The other shoe has dropped in the scandal of the assassination of dissident Saudi journalist Jamal Khashoggi at the Saudi consulate in Istanbul, which was almost certainly ordered by crown prince Mohammed Bin Salman. Ironically enough, the shoe dropped with a thud in Turkey itself.
Columnist Abdulkadir Selvi at the Hürriyet [Liberty] newspaper alleges that when CIA director Gina Haspel visited Ankara last month, she revealed to Turkish authorities that the CIA has a recording of Mohammed Bin Salman and his brother Khalid discussing how inconvenient Khashoggi had become and the need to do something about him.
Last week, someone leaked that the CIA had concluded that Mohammed Bin Salman odered the hit and that the CIA had audio of Khalid Bin Salman, the Saudi ambassador to the US, luring Khashoggi to the Istanbul consulate with promises that he would be safe.
Selvi wrote,
- ” that the two Saudi officials are heard in the CIA recording discussing the “discomfort” created by Khashoggi’s public criticism of the kingdom’s administration.”
Turkey has somewhat strained relations with the Trump administration, but it is a NATO ally and Haspel would have been used to sharing intelligence with officials in Ankara. It seems a little extraordinary, however, for her to have described this tidbit to the Turks, since it could possibly endanger sources and methods. Her remarks, if she made them, also skate close to involving the CIA in geopolitics, since Turkey under President Tayyip Erdogan has been campaigning for the removal of Mohammed Bin Salman as crown prince and she will have given Ankara further support in this plan.
It is further extraordinary for Turkish officials to leak to the Turkish press details of Gina Haspel’s remarks (if they are accurately reported).

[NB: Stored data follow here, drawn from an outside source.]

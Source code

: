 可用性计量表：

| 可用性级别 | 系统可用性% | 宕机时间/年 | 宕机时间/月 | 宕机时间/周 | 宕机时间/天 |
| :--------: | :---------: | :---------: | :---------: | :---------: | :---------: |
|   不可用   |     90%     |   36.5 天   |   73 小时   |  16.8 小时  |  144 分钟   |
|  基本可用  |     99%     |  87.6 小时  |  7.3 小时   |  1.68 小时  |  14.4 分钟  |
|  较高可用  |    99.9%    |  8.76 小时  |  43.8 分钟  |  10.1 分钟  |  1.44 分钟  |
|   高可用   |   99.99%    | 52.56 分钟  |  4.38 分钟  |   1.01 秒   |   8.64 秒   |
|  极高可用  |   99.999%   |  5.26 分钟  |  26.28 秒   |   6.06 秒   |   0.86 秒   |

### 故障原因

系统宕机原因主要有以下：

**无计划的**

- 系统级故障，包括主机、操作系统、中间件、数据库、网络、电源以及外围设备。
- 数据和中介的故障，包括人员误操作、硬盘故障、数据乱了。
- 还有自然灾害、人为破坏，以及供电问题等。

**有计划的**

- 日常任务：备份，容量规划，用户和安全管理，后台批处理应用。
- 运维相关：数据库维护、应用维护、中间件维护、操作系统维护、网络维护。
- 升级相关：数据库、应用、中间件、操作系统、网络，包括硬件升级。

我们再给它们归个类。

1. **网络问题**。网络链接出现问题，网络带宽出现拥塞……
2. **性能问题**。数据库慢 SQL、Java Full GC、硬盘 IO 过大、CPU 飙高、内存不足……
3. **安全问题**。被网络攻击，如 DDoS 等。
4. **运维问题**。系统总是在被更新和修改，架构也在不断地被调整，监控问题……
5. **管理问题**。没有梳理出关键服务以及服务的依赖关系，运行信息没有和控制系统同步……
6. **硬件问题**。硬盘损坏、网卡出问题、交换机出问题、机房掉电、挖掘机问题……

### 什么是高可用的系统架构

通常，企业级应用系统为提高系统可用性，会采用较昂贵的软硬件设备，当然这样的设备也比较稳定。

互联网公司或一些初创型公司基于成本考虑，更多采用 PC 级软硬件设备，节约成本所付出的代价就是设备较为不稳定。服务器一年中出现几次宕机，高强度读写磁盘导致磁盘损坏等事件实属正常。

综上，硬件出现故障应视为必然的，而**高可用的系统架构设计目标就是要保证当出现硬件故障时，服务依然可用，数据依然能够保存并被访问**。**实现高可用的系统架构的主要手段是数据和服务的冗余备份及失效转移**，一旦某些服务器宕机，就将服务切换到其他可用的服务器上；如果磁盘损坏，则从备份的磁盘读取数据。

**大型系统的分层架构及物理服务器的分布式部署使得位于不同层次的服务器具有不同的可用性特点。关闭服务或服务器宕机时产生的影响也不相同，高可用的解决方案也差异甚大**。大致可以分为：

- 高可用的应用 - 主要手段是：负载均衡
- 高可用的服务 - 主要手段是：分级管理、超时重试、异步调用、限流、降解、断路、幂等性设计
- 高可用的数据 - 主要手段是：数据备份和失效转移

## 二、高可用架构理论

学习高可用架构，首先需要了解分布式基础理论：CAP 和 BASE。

This leak would appear to be part of Erdogan’s campaign against the crown prince. The two have very different visions of the Middle East. Erdogan came to power by having been repeatedly elected by the rural Turkish business elite that wants to combine parliamentary politics and a rule of law with pro-Muslim political rhetoric (Turkey’s high politics had previously been militantly secular, a la France). Erdogan supported the elected Muslim Brotherhood government in Egypt, which was overthrown in 2013 by a coup by the Egyptian officer corps, who were egged on by Mohammed Bin Salman. The Saudis for their part are deathly afraid of any sort of democracy in the region and are worried to the point of conspiracy theories about the popularity among the Arab masses of “republican” political Islam as embodied by the Muslim Brotherhood and Erdogan.
Khashoggi had for most of his career been a regime loyalist close to the Saudi royal family. But he was interested in political Islam, and after he went into self-imposed political exile in 2015, he was unfairly viewed by Riyadh as a Muslim Brotherhood agent.
Trump has declined to accept evidence implicating the crown prince in the murder and has signalled that Saudi business deals and Saudi help against Iran are more important than the murder of a US resident with American children who wrote regularly for the Washington Post.